Below are records; how many of their lines contain "Touch"? Answer with only the number.

-- Opening Marker --

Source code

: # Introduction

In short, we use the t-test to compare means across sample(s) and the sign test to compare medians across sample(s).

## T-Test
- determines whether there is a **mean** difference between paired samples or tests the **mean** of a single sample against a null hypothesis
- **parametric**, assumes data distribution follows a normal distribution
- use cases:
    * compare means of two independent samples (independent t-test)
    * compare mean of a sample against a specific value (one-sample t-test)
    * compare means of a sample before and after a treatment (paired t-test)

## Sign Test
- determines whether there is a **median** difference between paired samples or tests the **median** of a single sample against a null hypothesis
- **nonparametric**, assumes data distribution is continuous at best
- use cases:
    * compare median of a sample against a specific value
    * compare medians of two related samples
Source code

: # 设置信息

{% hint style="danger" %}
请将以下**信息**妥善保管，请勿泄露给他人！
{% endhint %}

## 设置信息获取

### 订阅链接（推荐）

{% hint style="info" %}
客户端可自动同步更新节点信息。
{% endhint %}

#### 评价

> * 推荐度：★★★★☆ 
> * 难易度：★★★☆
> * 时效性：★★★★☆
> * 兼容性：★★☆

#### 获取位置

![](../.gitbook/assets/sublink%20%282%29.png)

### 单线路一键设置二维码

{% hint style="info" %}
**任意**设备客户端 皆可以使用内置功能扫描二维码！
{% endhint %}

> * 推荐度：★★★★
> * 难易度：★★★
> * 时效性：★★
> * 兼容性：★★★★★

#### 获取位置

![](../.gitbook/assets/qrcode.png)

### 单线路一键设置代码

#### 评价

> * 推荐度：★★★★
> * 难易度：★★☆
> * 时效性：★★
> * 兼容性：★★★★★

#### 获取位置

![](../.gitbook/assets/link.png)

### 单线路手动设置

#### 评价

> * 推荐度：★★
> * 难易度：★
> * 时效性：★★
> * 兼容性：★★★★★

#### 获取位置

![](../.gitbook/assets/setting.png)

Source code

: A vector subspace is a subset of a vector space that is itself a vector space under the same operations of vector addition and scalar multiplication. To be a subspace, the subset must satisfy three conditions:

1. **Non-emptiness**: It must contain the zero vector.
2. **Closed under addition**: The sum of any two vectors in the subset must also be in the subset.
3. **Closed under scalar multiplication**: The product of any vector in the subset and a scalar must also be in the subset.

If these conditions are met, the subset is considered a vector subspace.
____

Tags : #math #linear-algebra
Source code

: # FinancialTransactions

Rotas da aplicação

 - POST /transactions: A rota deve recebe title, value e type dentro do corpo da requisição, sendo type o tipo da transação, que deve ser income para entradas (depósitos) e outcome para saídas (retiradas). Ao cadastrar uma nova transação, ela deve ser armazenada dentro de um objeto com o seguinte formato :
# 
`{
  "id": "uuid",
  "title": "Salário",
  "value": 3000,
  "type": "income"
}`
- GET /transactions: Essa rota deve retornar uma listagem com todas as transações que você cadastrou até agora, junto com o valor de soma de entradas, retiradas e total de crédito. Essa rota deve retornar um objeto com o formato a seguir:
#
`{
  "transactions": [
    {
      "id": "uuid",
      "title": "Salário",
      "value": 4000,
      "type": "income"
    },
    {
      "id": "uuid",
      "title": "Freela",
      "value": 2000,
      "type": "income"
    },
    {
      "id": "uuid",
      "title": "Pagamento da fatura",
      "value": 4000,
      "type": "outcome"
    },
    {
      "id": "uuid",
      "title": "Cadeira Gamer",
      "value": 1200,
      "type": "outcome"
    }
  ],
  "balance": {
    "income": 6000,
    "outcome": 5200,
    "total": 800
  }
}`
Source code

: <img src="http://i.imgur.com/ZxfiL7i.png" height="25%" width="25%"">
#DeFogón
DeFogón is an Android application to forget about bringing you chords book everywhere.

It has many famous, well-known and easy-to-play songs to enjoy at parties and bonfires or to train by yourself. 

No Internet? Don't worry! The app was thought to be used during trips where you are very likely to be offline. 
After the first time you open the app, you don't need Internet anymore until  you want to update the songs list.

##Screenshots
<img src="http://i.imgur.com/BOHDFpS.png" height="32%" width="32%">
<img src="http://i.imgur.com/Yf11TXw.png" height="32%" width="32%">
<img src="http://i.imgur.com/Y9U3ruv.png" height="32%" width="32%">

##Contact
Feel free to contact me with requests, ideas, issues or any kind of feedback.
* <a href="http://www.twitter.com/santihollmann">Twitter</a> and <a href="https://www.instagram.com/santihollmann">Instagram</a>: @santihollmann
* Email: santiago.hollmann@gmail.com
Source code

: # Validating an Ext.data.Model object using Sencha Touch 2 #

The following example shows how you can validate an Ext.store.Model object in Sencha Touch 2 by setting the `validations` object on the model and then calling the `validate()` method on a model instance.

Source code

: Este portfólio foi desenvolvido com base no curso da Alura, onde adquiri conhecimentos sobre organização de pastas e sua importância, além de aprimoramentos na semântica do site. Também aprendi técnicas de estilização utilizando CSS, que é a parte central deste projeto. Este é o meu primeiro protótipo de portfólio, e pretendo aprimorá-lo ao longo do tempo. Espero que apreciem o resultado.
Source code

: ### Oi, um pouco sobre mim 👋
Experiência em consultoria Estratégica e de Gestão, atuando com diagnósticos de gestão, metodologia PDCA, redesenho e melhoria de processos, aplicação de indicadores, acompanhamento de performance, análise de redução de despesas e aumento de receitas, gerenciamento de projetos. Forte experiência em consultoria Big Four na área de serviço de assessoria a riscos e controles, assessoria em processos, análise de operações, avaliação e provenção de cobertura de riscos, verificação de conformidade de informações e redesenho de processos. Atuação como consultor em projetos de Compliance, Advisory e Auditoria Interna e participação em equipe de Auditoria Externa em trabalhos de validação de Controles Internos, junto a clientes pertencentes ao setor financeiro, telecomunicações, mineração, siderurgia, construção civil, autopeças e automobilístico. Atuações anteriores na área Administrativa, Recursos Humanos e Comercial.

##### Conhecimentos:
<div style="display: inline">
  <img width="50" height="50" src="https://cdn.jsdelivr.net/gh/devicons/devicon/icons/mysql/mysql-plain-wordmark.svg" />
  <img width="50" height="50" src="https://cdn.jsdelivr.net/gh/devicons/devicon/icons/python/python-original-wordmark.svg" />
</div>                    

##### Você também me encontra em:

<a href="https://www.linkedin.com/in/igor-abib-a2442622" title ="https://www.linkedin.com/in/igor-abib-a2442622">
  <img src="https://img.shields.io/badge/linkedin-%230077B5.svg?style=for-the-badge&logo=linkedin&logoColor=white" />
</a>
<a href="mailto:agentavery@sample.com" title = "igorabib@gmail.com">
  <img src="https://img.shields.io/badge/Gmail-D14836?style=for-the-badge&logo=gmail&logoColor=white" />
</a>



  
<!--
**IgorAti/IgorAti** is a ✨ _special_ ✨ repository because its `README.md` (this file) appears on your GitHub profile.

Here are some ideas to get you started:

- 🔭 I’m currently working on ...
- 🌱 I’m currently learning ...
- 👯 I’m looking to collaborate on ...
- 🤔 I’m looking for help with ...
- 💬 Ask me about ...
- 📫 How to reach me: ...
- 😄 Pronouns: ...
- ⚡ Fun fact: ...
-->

-- Closing Marker --

** RESPONSE TO THE TASK **
2